Source texts of formatted documents
------

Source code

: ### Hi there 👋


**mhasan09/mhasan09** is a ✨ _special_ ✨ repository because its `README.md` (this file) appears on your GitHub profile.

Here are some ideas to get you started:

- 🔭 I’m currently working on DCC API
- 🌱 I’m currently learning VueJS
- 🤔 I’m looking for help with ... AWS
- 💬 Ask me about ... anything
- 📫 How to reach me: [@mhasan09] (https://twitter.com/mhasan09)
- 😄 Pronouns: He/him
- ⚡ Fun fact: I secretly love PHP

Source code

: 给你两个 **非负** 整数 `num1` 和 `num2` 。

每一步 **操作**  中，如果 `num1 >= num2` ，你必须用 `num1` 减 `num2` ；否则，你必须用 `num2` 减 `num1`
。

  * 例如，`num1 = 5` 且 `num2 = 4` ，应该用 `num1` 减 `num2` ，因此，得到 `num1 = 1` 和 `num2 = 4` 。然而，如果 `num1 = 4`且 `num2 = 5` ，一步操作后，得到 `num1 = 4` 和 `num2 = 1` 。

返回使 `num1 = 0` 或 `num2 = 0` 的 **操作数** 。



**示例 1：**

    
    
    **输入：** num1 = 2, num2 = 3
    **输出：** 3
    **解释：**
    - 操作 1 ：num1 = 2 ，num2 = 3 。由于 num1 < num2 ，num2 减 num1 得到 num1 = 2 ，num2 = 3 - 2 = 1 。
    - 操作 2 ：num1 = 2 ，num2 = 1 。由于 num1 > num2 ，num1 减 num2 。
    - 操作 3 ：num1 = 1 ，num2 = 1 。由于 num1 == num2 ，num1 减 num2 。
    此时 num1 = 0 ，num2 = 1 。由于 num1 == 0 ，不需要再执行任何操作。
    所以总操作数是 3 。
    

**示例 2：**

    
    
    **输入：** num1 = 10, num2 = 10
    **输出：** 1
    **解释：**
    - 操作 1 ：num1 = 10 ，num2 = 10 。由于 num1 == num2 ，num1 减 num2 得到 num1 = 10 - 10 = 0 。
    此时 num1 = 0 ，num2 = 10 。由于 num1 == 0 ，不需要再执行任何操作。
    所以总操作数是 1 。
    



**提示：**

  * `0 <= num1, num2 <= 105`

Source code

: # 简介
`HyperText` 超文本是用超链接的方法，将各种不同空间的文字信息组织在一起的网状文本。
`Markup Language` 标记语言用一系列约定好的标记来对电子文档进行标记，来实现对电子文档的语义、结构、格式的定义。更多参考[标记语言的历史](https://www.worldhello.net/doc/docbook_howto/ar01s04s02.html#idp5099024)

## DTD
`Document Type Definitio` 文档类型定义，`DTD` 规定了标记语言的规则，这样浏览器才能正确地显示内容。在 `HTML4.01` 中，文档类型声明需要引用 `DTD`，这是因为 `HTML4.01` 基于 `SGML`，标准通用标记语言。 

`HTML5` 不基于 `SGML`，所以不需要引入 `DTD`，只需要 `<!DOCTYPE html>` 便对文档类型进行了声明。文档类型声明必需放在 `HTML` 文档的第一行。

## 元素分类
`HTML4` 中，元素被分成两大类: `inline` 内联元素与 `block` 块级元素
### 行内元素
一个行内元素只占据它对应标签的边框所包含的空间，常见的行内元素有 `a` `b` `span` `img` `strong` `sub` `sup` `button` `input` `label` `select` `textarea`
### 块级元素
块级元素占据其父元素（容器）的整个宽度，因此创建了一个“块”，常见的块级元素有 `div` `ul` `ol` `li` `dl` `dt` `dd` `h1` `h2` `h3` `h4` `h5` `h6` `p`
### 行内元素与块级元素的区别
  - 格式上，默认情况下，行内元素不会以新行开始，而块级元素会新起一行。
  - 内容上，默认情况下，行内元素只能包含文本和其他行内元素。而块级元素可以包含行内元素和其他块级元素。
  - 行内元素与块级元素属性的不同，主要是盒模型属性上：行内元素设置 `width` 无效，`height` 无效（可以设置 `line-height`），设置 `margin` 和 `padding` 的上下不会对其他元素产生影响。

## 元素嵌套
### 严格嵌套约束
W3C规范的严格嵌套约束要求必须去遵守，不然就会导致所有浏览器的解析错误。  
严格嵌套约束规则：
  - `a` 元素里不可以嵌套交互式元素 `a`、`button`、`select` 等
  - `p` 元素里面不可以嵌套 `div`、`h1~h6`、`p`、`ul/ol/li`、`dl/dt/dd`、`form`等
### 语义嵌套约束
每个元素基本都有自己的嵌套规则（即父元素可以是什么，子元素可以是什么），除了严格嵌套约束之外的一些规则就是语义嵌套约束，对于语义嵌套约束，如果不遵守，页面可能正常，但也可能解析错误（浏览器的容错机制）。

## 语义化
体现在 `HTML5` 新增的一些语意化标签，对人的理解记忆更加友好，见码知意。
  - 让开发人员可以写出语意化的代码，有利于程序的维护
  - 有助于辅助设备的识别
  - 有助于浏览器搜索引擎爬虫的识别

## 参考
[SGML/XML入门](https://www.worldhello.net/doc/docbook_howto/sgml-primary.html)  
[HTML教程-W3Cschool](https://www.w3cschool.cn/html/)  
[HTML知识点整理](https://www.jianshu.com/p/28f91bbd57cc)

------

**Action item:** Look through the entries above; copy each line where the string "不需要再执行任何操作" appears.

**Worked solution:**
    此时 num1 = 0 ，num2 = 1 。由于 num1 == 0 ，不需要再执行任何操作。
    此时 num1 = 0 ，num2 = 10 。由于 num1 == 0 ，不需要再执行任何操作。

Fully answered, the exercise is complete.